The United Nations had been warned by its own peacekeeping troops who pleaded for reinforcements, but the world body chose to do nothing.

Most Rwandans are either Hutu, the majority, Tutsis, or Twa. The Hutus turned on the Tutsis, and it is estimated between 500,000 and 700,000 were murdered in about 60 days. Most of the victims were Tutsis, but moderate Hutus and Twa also died.

The title of this extraordinary novel comes from the Catholic liturgy: “O merciful Father, gather to yourself all your children scattered throughout the world.”

Millions of Rwandans are scattered, including many in South Africa.

This novel, written by a Rwandan who survived the genocide and moved to France to study and work for humanitarian causes, was translated from the French by novelist Alison Anderson. It brings the Rwandan story home to all those who may have tried to ignore the headlines at the time and focus on the happy SA story instead. Well, kyk hoe lyk ons nou.

The novel is about three generations of one Tutsi family: Immaculata, the elderly mother, daughter Blanche and son Bosco, and Blanche’s young son Stokely.

It opens in 1997, three years after the genocide, when Blanche has come home from France to visit her mother and brother. Blanche left the country in 1994 with an evacuation column, and has been in France ever since.

Blanche is unusual in Rwanda in that she is what we in SA might call coloured; a young Immaculata, who was working at an agricultural college, met and married a French expatriate. The relationship did not last, and Immaculata ends up having a second child, Bosco, with her Rwandan childhood sweetheart.

Stokely’s father is also “coloured” – his father was a West Indian, married to a French woman. Desperate to reclaim his African heritage, he has changed his name to Samora.

Blanche’s relationship with her mother has been awkward for years; Blanche believes her mother always loved Bosco’s father more than she loved hers, and as a result loves Bosco more than she does Blanche.

On the last night of her visit Blanche and Immaculata are having a rare close conversation. But Immaculata says something irritating, and Blanche lashes out, asking how she could not have known about the approaching “extermination”.

An angry Immaculata closes up. She tells Blanche to go to bed to be rested before her trip “home”. Blanche is left musing: “I thought I’d made the trip home by coming to this house on the main street in Butare, where I’d grown up… But for you, now, I was from ‘up there’.”

Bosco, we discover, left boarding school secretly to join a Tutsi militia in the Congo. After the civil war he has returned to Butare, apparently uninjured but deeply damaged.

Slowly the story develops, in the voices of Immaculata and Blanche, and later Stokely.

There are heated discussions between Samora and Blanche about Stokely’s future. Blanche and Samora are known in their circles in Bordeaux for their love of “African” music, including that of Miriam Makeba,  and their exceptional dancing.
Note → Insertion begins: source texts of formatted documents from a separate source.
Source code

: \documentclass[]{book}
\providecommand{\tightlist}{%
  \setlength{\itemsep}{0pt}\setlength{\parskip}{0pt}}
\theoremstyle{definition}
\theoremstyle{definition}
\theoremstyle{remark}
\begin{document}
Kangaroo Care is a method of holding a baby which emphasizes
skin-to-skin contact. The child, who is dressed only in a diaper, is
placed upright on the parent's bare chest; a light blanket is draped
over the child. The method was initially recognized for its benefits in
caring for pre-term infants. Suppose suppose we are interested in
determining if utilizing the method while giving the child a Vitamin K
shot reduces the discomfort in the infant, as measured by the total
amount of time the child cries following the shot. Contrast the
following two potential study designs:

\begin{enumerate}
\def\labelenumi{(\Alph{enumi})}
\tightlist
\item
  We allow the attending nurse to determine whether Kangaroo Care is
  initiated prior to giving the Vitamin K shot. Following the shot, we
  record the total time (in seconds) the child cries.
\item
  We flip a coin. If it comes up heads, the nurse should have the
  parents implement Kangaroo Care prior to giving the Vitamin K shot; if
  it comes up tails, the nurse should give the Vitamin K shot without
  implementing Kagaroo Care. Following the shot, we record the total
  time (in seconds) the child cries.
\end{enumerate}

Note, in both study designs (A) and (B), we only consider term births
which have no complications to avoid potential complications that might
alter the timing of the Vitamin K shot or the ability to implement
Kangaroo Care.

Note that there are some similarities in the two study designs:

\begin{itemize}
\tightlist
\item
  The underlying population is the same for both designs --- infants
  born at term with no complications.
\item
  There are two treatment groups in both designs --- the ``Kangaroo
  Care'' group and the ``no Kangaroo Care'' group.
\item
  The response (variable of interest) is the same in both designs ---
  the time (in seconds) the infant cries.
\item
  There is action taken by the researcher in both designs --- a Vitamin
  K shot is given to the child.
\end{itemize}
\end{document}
Blanche and Samora are conflicted about Stokely’s future; Blanche says he is a proper young Frenchman, while Samora, who also was born and grew up in France, says a mixed-race child will never be accepted as truly French. And when Stokely starts to learn the clarinet, Samora is appalled, calling it white man’s music.

But central to the story is of course Rwanda and what happens in 1994 and its aftermath. One night during her first visit Bosco tells Blanche of their mother’s experiences, hiding for weeks in the basement of a bookshop, with little to eat or drink, and close to death when it is finally safe to emerge.
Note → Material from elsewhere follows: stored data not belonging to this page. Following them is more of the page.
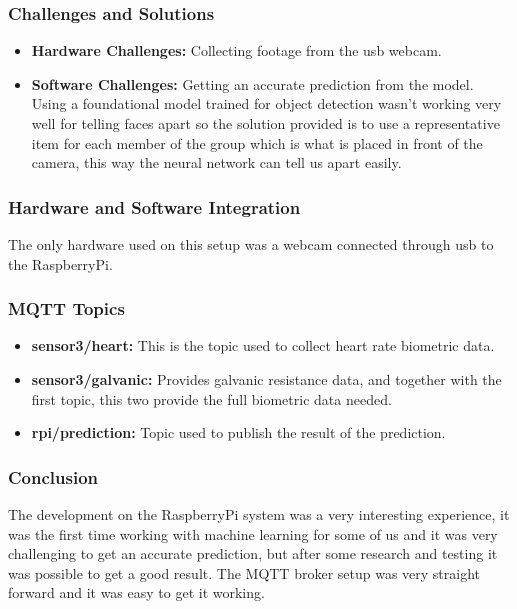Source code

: \documentclass{article}
\begin{document}
\subsubsection{Challenges and Solutions}
\begin{itemize}
    \item \textbf{Hardware Challenges:} Collecting footage from the usb webcam.
    \item \textbf{Software Challenges:} Getting an accurate prediction from the model. Using a foundational model trained for object detection wasn't working very well for telling faces apart so the solution provided is to use a representative item for each member of the group which is what is placed in front of the camera, this way the neural network can tell us apart easily.
\end{itemize}

\subsubsection{Hardware and Software Integration}
The only hardware used on this setup was a webcam connected through usb to the RaspberryPi.

\subsubsection{MQTT Topics}
\begin{itemize}
    \item \textbf{sensor3/heart:} This is the topic used to collect heart rate biometric data.
    \item \textbf{sensor3/galvanic:} Provides galvanic resistance data, and together with the first topic, this two provide the full biometric data needed.
    \item \textbf{rpi/prediction:} Topic used to publish the result of the prediction.
\end{itemize}

\subsubsection{Conclusion}
The development on the RaspberryPi system was a very interesting experience, it was the first time working with machine learning for some of us and it was very challenging to get an accurate prediction, but after some research and testing it was possible to get a good result. The MQTT broker setup was very straight forward and it was easy to get it working.
\end{document}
Years later, Immaculata visits Bordeaux, and forges an unlikely and yet close relationship with Stokely, who begins to understand his own origins.
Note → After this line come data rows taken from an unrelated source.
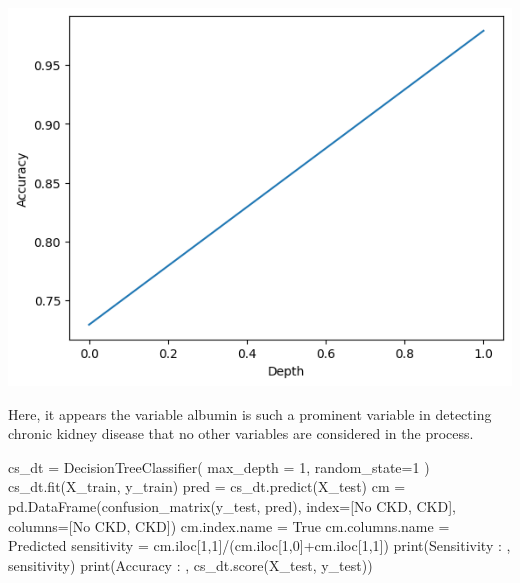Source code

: \documentclass[
  11pt,
  letterpaper,
  DIV=11,
  numbers=noendperiod]{scrartcl}
\newenvironment{Shaded}{\begin{snugshade}}{\end{snugshade}}
\newcommand{\BuiltInTok}[1]{\textcolor[rgb]{0.00,0.23,0.31}{#1}}
\newcommand{\DecValTok}[1]{\textcolor[rgb]{0.68,0.00,0.00}{#1}}
\newcommand{\NormalTok}[1]{\textcolor[rgb]{0.00,0.23,0.31}{#1}}
\newcommand{\OperatorTok}[1]{\textcolor[rgb]{0.37,0.37,0.37}{#1}}
\newcommand{\StringTok}[1]{\textcolor[rgb]{0.13,0.47,0.30}{#1}}
\begin{document}
\includegraphics{Seebach_Lily_HW6_files/figure-pdf/cell-22-output-1.png}

Here, it appears the variable albumin is such a prominent variable in
detecting chronic kidney disease that no other variables are considered
in the process.

\begin{Shaded}
\begin{Highlighting}[]
\NormalTok{cs\_dt }\OperatorTok{=}\NormalTok{ DecisionTreeClassifier(}
\NormalTok{    max\_depth }\OperatorTok{=} \DecValTok{1}\NormalTok{,}
\NormalTok{    random\_state}\OperatorTok{=}\DecValTok{1}
\NormalTok{) }
\NormalTok{cs\_dt.fit(X\_train, y\_train)}
\NormalTok{pred }\OperatorTok{=}\NormalTok{ cs\_dt.predict(X\_test)}
\NormalTok{cm }\OperatorTok{=}\NormalTok{ pd.DataFrame(confusion\_matrix(y\_test, pred), index}\OperatorTok{=}\NormalTok{[}\StringTok{\textquotesingle{}No CKD\textquotesingle{}}\NormalTok{, }\StringTok{\textquotesingle{}CKD\textquotesingle{}}\NormalTok{], columns}\OperatorTok{=}\NormalTok{[}\StringTok{\textquotesingle{}No CKD\textquotesingle{}}\NormalTok{, }\StringTok{\textquotesingle{}CKD\textquotesingle{}}\NormalTok{])}
\NormalTok{cm.index.name }\OperatorTok{=} \StringTok{\textquotesingle{}True\textquotesingle{}}
\NormalTok{cm.columns.name }\OperatorTok{=} \StringTok{\textquotesingle{}Predicted\textquotesingle{}}
\NormalTok{sensitivity }\OperatorTok{=}\NormalTok{ cm.iloc[}\DecValTok{1}\NormalTok{,}\DecValTok{1}\NormalTok{]}\OperatorTok{/}\NormalTok{(cm.iloc[}\DecValTok{1}\NormalTok{,}\DecValTok{0}\NormalTok{]}\OperatorTok{+}\NormalTok{cm.iloc[}\DecValTok{1}\NormalTok{,}\DecValTok{1}\NormalTok{])}
\BuiltInTok{print}\NormalTok{(}\StringTok{\textquotesingle{}Sensitivity : \textquotesingle{}}\NormalTok{, sensitivity)}
\BuiltInTok{print}\NormalTok{(}\StringTok{\textquotesingle{}Accuracy : \textquotesingle{}}\NormalTok{, cs\_dt.score(X\_test, y\_test))}
\end{Highlighting}
\end{Shaded}
\end{document}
Halfway through this novel I needed to Google Rwanda’s history, knowing nothing of what came before 1994. It turns out the colonial influences – French and Belgian – as well as resentments and rivalries between Tutsis and Hutus had stoked much anger over the years, and there had been a number of massacres before 1994, although not on the same scale.

This is not usually the sort of novel I would pick up, yet I’m so glad I did. It is searing, touching, absorbing and deeply thought-provoking. I heartily recommend it.

  • All Your Children, Scattered is one of Exclusive Books’s top picks for April.